Single by Elastica

from the album Elastica
- B-side: "See That Animal"; "Blue" (Donna's 4-track demo); "Spastica";
- Released: 10 October 1994
- Genre: Britpop; post-punk; art punk;
- Length: 2:21
- Label: Deceptive; Geffen;
- Songwriter: Justine Frischmann
- Producer: Elastica

Elastica singles chronology
| "Line Up" (1994) | "Connection" (1994) | "Waking Up" (1995) |

= Connection (Elastica song) =

1994 single by Elastica

"Connection" is a song by Britpop group Elastica. It was originally released on 10 October 1994 as a single and included on their self-titled debut album in 1995. The song debuted and peaked at number 17 on the UK Singles Chart and became one of the few Britpop songs to gain popularity in North America, reaching number 53 on the US Billboard Hot 100, number two on the Billboard Modern Rock Tracks chart, and number nine on the Canadian RPM 100 Hit Tracks chart. In an interview with Zane Lowe, Damon Albarn mentions playing the synthesizer intro on a Yamaha QY10 handheld sequencer.

The song was the subject of controversy due to its overt similarity to another band's work. The intro synthesizer part (later repeated as a guitar figure) is lifted from the guitar riff in Wire's "Three Girl Rhumba" and transposed down a semitone. A judgment resulted in an out-of-court settlement and the credits were rewritten. Jonathan Perry writing for The Phoenix noted the similarities to Wire. He included the song in a list of the 90 best songs of the 90s, writing: Connection', Elastica's obsessively catchy stateside breakthrough, nicked its signature opening riff from Wire's 'Three Girl Rhumba' – an overzealous (and uncredited) 'homage' that proved that though imitation may indeed be the highest form of flattery, it can also cost in publishing royalties. Great song, though."

==Reception==
Pitchfork said, "Elastica crafted one of the marvels of the Britpop era: art-rock reconfigured as a carnal rallying cry. All leftward hooks and innuendo, "Connection" never hits its target squarely.
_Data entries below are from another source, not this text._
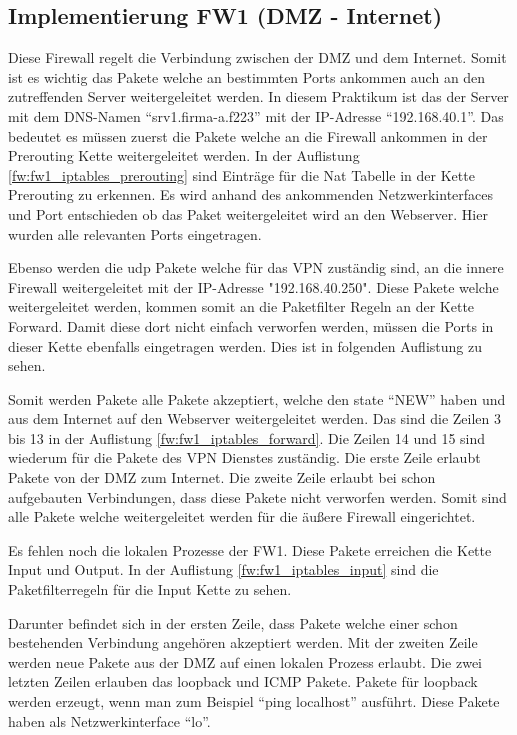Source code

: \subsection{Implementierung FW1 (DMZ - Internet)}
Diese Firewall regelt die Verbindung zwischen der DMZ und dem Internet. Somit ist es wichtig das Pakete welche an bestimmten Ports ankommen auch an den zutreffenden Server weitergeleitet werden. In diesem Praktikum ist das der Server mit dem DNS-Namen "`srv1.firma-a.f223"' mit der IP-Adresse "`192.168.40.1"'. Das bedeutet es müssen zuerst die Pakete welche an die Firewall ankommen in der Prerouting Kette weitergeleitet werden. In der Auflistung \ref{fw:fw1_iptables_prerouting} sind Einträge für die Nat Tabelle in der Kette Prerouting zu erkennen. Es wird anhand des ankommenden Netzwerkinterfaces und Port entschieden ob das Paket weitergeleitet wird an den Webserver. Hier wurden alle relevanten Ports eingetragen.

Ebenso werden die udp Pakete welche für das VPN zuständig sind, an die innere Firewall weitergeleitet mit der IP-Adresse "192.168.40.250". Diese Pakete welche weitergeleitet werden, kommen somit an die Paketfilter Regeln an der Kette Forward. Damit diese dort nicht einfach verworfen werden, müssen die Ports in dieser Kette ebenfalls eingetragen werden. Dies ist in folgenden Auflistung zu sehen.

Somit werden Pakete alle Pakete akzeptiert, welche den state "`NEW"' haben und aus dem Internet auf den Webserver weitergeleitet werden. Das sind die Zeilen 3 bis 13 in der Auflistung \ref{fw:fw1_iptables_forward}. Die Zeilen 14 und 15 sind wiederum für die Pakete des VPN Dienstes zuständig. Die erste Zeile erlaubt Pakete von der DMZ zum Internet. Die zweite Zeile erlaubt bei schon aufgebauten Verbindungen, dass diese Pakete nicht verworfen werden. Somit sind alle Pakete welche weitergeleitet werden für die äußere Firewall eingerichtet. 

Es fehlen noch die lokalen Prozesse der FW1. Diese Pakete erreichen die Kette Input und Output. In der Auflistung \ref{fw:fw1_iptables_input} sind die Paketfilterregeln für die Input Kette zu sehen.

Darunter befindet sich in der ersten Zeile, dass Pakete welche einer schon bestehenden Verbindung angehören akzeptiert werden. Mit der zweiten Zeile werden neue Pakete aus der DMZ auf einen lokalen Prozess erlaubt. Die zwei letzten Zeilen erlauben das loopback und ICMP Pakete. Pakete für loopback werden erzeugt, wenn man zum Beispiel "`ping localhost"' ausführt. Diese Pakete haben als Netzwerkinterface "`lo"'. 

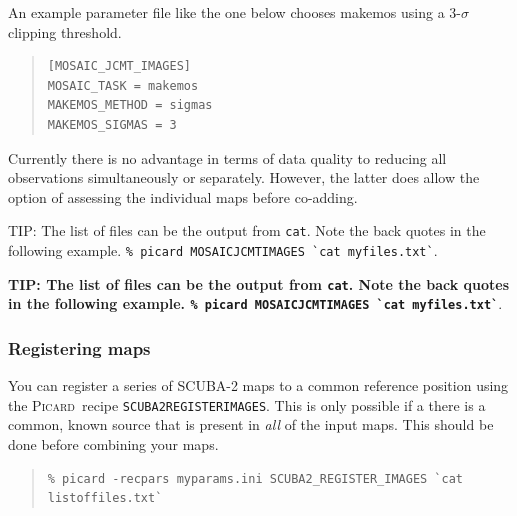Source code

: \documentclass[twoside,11pt]{article}
\newenvironment{latexonly}{}{}
\newcommand{\xref}[3]{#1}
\renewcommand{\_}{\texttt{\symbol{95}}}
\newenvironment{fmpage}[1]{\begin{lrbox}{\fmbox}\begin{minipage}{#1}}{\end{minipage}\end{lrbox}\fbox{\usebox{\fmbox}}}
\newenvironment{myquote}{
   \color{MidnightBlue}\begin{quote}\begin{small}}{
   \end{small}\end{quote}
}
\newcommand{\picard}{\xref{\textsc{Picard}}{sun265}{}}
\newcommand{\drrecipe}[1]{\texttt{#1}}
\newcommand{\task}[1]{\textsf{#1}}
\newcommand{\file}[1]{\texttt{#1}}
\renewenvironment{myquote}{
      \begin{quote}\begin{small}}{
      \end{small}\end{quote}
   }
\begin{document}
An example parameter file like the one below chooses \task{makemos}
using a 3-$\sigma$ clipping threshold.

\begin{quote}
\begin{verbatim}
[MOSAIC_JCMT_IMAGES]
MOSAIC_TASK = makemos
MAKEMOS_METHOD = sigmas
MAKEMOS_SIGMAS = 3
\end{verbatim}
\end{quote}

Currently there is no advantage in terms of data quality to reducing
all observations simultaneously or separately. However, the latter
does allow the option of assessing the individual maps before co-adding.

\begin{latexonly}
\begin{center}
\begin{fmpage}{0.95\linewidth}
\vspace{0.1cm}

TIP: The list of files can be the output from \texttt{cat}. Note the back quotes in
the following example.
\newline\texttt{\% picard MOSAIC\_JCMT\_IMAGES \`{}cat myfiles.txt\`{}}.
\vspace{0.1cm}
\end{fmpage}
\end{center}
\end{latexonly}

\begin{htmlonly}
\textbf{TIP: The list of files can be the output from \file{cat}. Note the
back quotes in the following example.
\texttt{\% picard MOSAIC\_JCMT\_IMAGES \`{}cat myfiles.txt\`{}}}.
\end{htmlonly}

\subsubsection{Registering maps}

You can register a series of SCUBA-2 maps to a common reference
position using the \picard\ recipe
\xref{\drrecipe{SCUBA2\_REGISTER\_IMAGES}}{sun265}{SCUBA2\_REGISTER\_IMAGES}.
This is only possible if a there is a common, known source that is
present in \textit{all} of the input maps. This should be done before
combining your maps.
\begin{myquote}
\begin{verbatim}
% picard -recpars myparams.ini SCUBA2_REGISTER_IMAGES `cat listoffiles.txt`
\end{verbatim}
\end{myquote}
\end{document}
The single sounds simple, even primal, as Elastica bashes their dive-bomb riff with enthusiasm." AllMusic's Stephen Thomas Erlewine observes that on its release, "Connection" was criticized "for taking the keyboard riff from Wire's "Three Girl Rhumba," though he also notes that "Elastica can make the rigid artiness of Wire into a rocking, sexy single with more hooks than anything on Pink Flag."

==Track listings==
UK CD and 12-inch single
1. "Connection"
2. "See That Animal"
3. "Blue" (Donna's 4-track demo)
4. "Spastica"

UK cassette and limited-edition 7-inch single
1. "Connection"
2. "See That Animal"

European and Australian CD single
1. "Connection"
2. "Rockunroll" (John Peel Session)
3. "Annie" (John Peel Session)
4. "See That Animal"

==Charts==

===Weekly charts===

| Chart (1994–1995) | Peak position |
|---|---|
| Australia (ARIA) | 71 |
| Canada Top Singles (RPM) | 9 |
| Canada Rock/Alternative (RPM) | 11 |
| Europe (Eurochart Hot 100) | 65 |
| Scotland Singles (Official Charts) | 25 |
| UK Singles (Official Charts) | 17 |
| UK Airplay (Music Week) | 30 |
| US Billboard Hot 100 | 53 |
| US Album Rock Tracks (Billboard) | 40 |
| US Modern Rock Tracks (Billboard) | 2 |

===Year-end charts===

| Chart (1995) | Position |
|---|---|
| Canada Top Singles (RPM) | 98 |
| US Modern Rock Tracks (Billboard) | 13 |

==Release history==

| Region | Date | Format(s) | Label(s) | Ref. |
| United Kingdom | 10 October 1994 | 7-inch vinyl; 12-inch vinyl; CD; cassette; | Deceptive |  |
| Australia | 20 February 1995 | CD | Geffen |  |
| United States | 18 April 1995 | Contemporary hit radio |  |

==Usage in media==
The song was used in the opening credit sequence of the 2023 biographical comedy BlackBerry, playing over a montage depicting the history of mobile phone technology. Later that year, it was used in the horror film Five Nights at Freddy's, during a sequence in which the characters build a fort. It is the final credits song in the 2022 movie Kimi and it also appears in the 2019 movie Captain Marvel, which takes place largely in 1995. The song was used as the opening/closing theme of the TV show Trigger Happy TV.